▸ **WORK REQUIRED**
If a line includes "React", copy it out of the entries.

Stored data entries
* * * * *
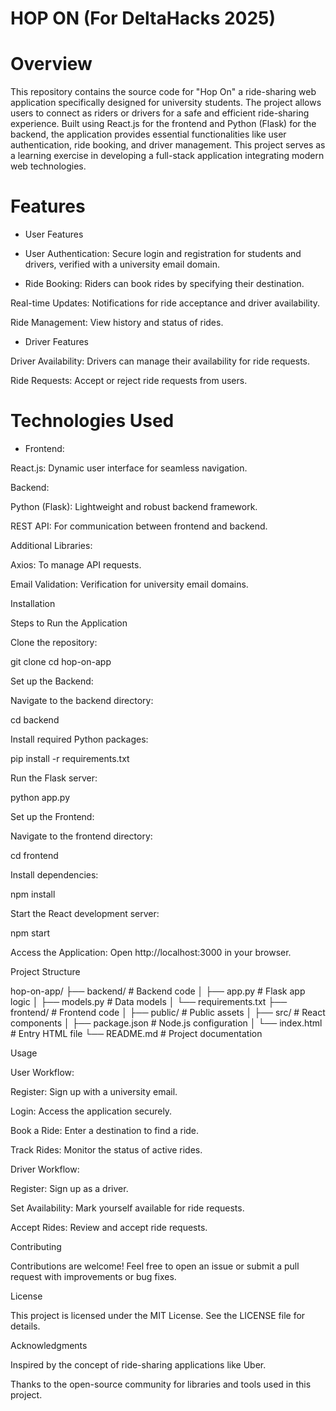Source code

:# HOP ON (For DeltaHacks 2025)
# Overview 
This repository contains the source code for "Hop On" a ride-sharing web application specifically designed for university students. The project allows users to connect as riders or drivers for a safe and efficient ride-sharing experience. Built using React.js for the frontend and Python (Flask) for the backend, the application provides essential functionalities like user authentication, ride booking, and driver management. This project serves as a learning exercise in developing a full-stack application integrating modern web technologies.

# Features

* User Features

- User Authentication: Secure login and registration for students and drivers, verified with a university email domain.

- Ride Booking: Riders can book rides by specifying their destination.

Real-time Updates: Notifications for ride acceptance and driver availability.

Ride Management: View history and status of rides.

* Driver Features

Driver Availability: Drivers can manage their availability for ride requests.

Ride Requests: Accept or reject ride requests from users.

# Technologies Used

* Frontend:

React.js: Dynamic user interface for seamless navigation.

Backend:

Python (Flask): Lightweight and robust backend framework.

REST API: For communication between frontend and backend.

Additional Libraries:

Axios: To manage API requests.

Email Validation: Verification for university email domains.

Installation

Steps to Run the Application

Clone the repository:

git clone <repository-url>
cd hop-on-app

Set up the Backend:

Navigate to the backend directory:

cd backend

Install required Python packages:

pip install -r requirements.txt

Run the Flask server:

python app.py

Set up the Frontend:

Navigate to the frontend directory:

cd frontend

Install dependencies:

npm install

Start the React development server:

npm start

Access the Application:
Open http://localhost:3000 in your browser.

Project Structure

hop-on-app/
├── backend/            # Backend code
│   ├── app.py          # Flask app logic
│   ├── models.py       # Data models
│   └── requirements.txt
├── frontend/           # Frontend code
│   ├── public/         # Public assets
│   ├── src/            # React components
│   ├── package.json    # Node.js configuration
│   └── index.html      # Entry HTML file
└── README.md           # Project documentation

Usage

User Workflow:

Register: Sign up with a university email.

Login: Access the application securely.

Book a Ride: Enter a destination to find a ride.

Track Rides: Monitor the status of active rides.

Driver Workflow:

Register: Sign up as a driver.

Set Availability: Mark yourself available for ride requests.

Accept Rides: Review and accept ride requests.

Contributing

Contributions are welcome! Feel free to open an issue or submit a pull request with improvements or bug fixes.

License

This project is licensed under the MIT License. See the LICENSE file for details.

Acknowledgments

Inspired by the concept of ride-sharing applications like Uber.

Thanks to the open-source community for libraries and tools used in this project.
* * * * *
▸ **RESPONSE**
This repository contains the source code for "Hop On" a ride-sharing web application specifically designed for university students. The project allows users to connect as riders or drivers for a safe and efficient ride-sharing experience. Built using React.js for the frontend and Python (Flask) for the backend, the application provides essential functionalities like user authentication, ride booking, and driver management. This project serves as a learning exercise in developing a full-stack application integrating modern web technologies.
React.js: Dynamic user interface for seamless navigation.
Start the React development server:
│   ├── src/            # React components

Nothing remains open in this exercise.